Cliffside Mills had a regulation against pets, and when the fact that Oliver kept snakes reached the attention of mill officials, someone was sent around to verify it. Ed was then called into the office. He was told that some of the women in the community were afraid the snakes would get loose, and that Oliver had to get rid of them immediately.
When his father told him the bad news, Oliver knew he could not stand to kill the snakes, and asked what the mill officials had said he was to do with them. Ed, probably thinking Oliver would give them to someone who lived outside Cliffside, told him to do whatever he wanted with them since the mill officials had not said how but only that he must get rid of them.

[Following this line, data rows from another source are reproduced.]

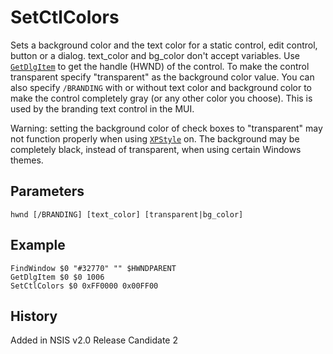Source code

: # SetCtlColors

Sets a background color and the text color for a static control, edit control, button or a dialog. text\_color and bg\_color don't accept variables. Use [`GetDlgItem`][1] to get the handle (HWND) of the control. To make the control transparent specify "transparent" as the background color value. You can also specify `/BRANDING` with or without text color and background color to make the control completely gray (or any other color you choose). This is used by the branding text control in the MUI.

Warning: setting the background color of check boxes to "transparent" may not function properly when using [`XPStyle`][2] on. The background may be completely black, instead of transparent, when using certain Windows themes.

## Parameters

    hwnd [/BRANDING] [text_color] [transparent|bg_color]

## Example

    FindWindow $0 "#32770" "" $HWNDPARENT
    GetDlgItem $0 $0 1006
    SetCtlColors $0 0xFF0000 0x00FF00

## History

Added in NSIS v2.0 Release Candidate 2

[1]: GetDlgItem.md
[2]: XPStyle.md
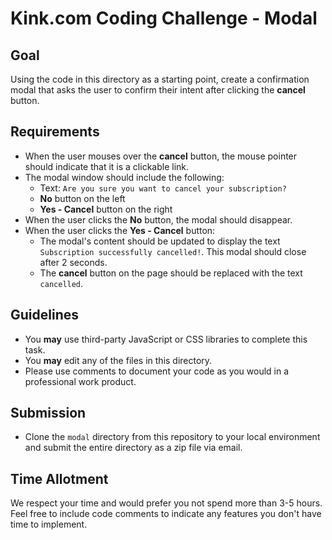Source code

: # Kink.com Coding Challenge - Modal

## Goal
Using the code in this directory as a starting point, create a confirmation
modal that asks the user to confirm their intent after clicking the **cancel**
button.

## Requirements
- When the user mouses over the **cancel** button, the mouse pointer should
indicate that it is a clickable link.
- The modal window should include the following:
	* Text: `Are you sure you want to cancel your subscription?`
	* **No** button on the left
	* **Yes - Cancel** button on the right
- When the user clicks the **No** button, the modal should disappear.
- When the user clicks the **Yes - Cancel** button:
	* The modal's content should be updated to display the text `Subscription
	successfully cancelled!`. This modal should close after 2 seconds.
	* The **cancel** button on the page should be replaced with the text
	`cancelled`.

## Guidelines
- You **may** use third-party JavaScript or CSS libraries to complete this task.
- You **may** edit any of the files in this directory.
- Please use comments to document your code as you would in a professional
work product.

## Submission
-  Clone the `modal` directory from this repository to your local environment
and submit the entire directory as a zip file via email.

## Time Allotment
We respect your time and would prefer you not spend more than 3-5 hours. Feel free to include code comments to indicate any features you don't have time to implement.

Oliver then took the cages down by the river, opened the doors and gave the reptiles their freedom. He released them all, including the poisonous ones.
Mary Ellen Prewitt
Mary Ellen was born in Georgia, and moved to Cliffside with her parents, Robert Edward and Ava Lois Hand Prewitt in 1927 when she was five years old. She lived in Cliffside and went to Cliffside School through the seventh grade before moving to Forest City in late 1935.

While most of her Cliffside memories were good ones, she did recall the hard times the mill workers had financially. Wages were very low, and times were especially hard during the labor union problems and when the mill curtailed. Her father was a loom fixer, and while this probably paid a little more than other jobs in the mill, he was still hard pressed to support his family of eight. He could not afford to be out of work, so when the labor union organizers came, he did not even consider going out on strike. Mary Ellen said there were picketers outside the mill, and workers had to walk past them and their jeers and insults to get to their jobs in the mill. She said her father, fearing violence, went to work each day during this period with a gun in his pocket.
She remembered that her own family had to eat lots of beans, and varied their diet by having pinto beans one day and butter beans the next. It was a treat when her brothers could catch a fish or kill a squirrel, or even an opossum. Her brother Paul was the best hunter, and was nicknamed “Squirrelly.” Ernest and Paul would go “frog gigging” down at the river, and would skin the frogs and fry their legs. Mary Ellen thought the legs were still alive because the muscle contractions caused by the heat made them jump around in the pan while they cooked. Paul once set a trap on top of a shed to catch birds, and cleaned and cooked them like chickens, although it took quite a few to make a meal. She said they always had milk, homemade biscuits, and gravy to eat, even when they had little else. During these hard times, many families, including her own, were able to survive because a Mr. Bostic (?), who had a store somewhere outside Cliffside, extended credit to their families for groceries. This man later told her father that although some of it was long coming, everyone to whom he had extended credit eventually paid him.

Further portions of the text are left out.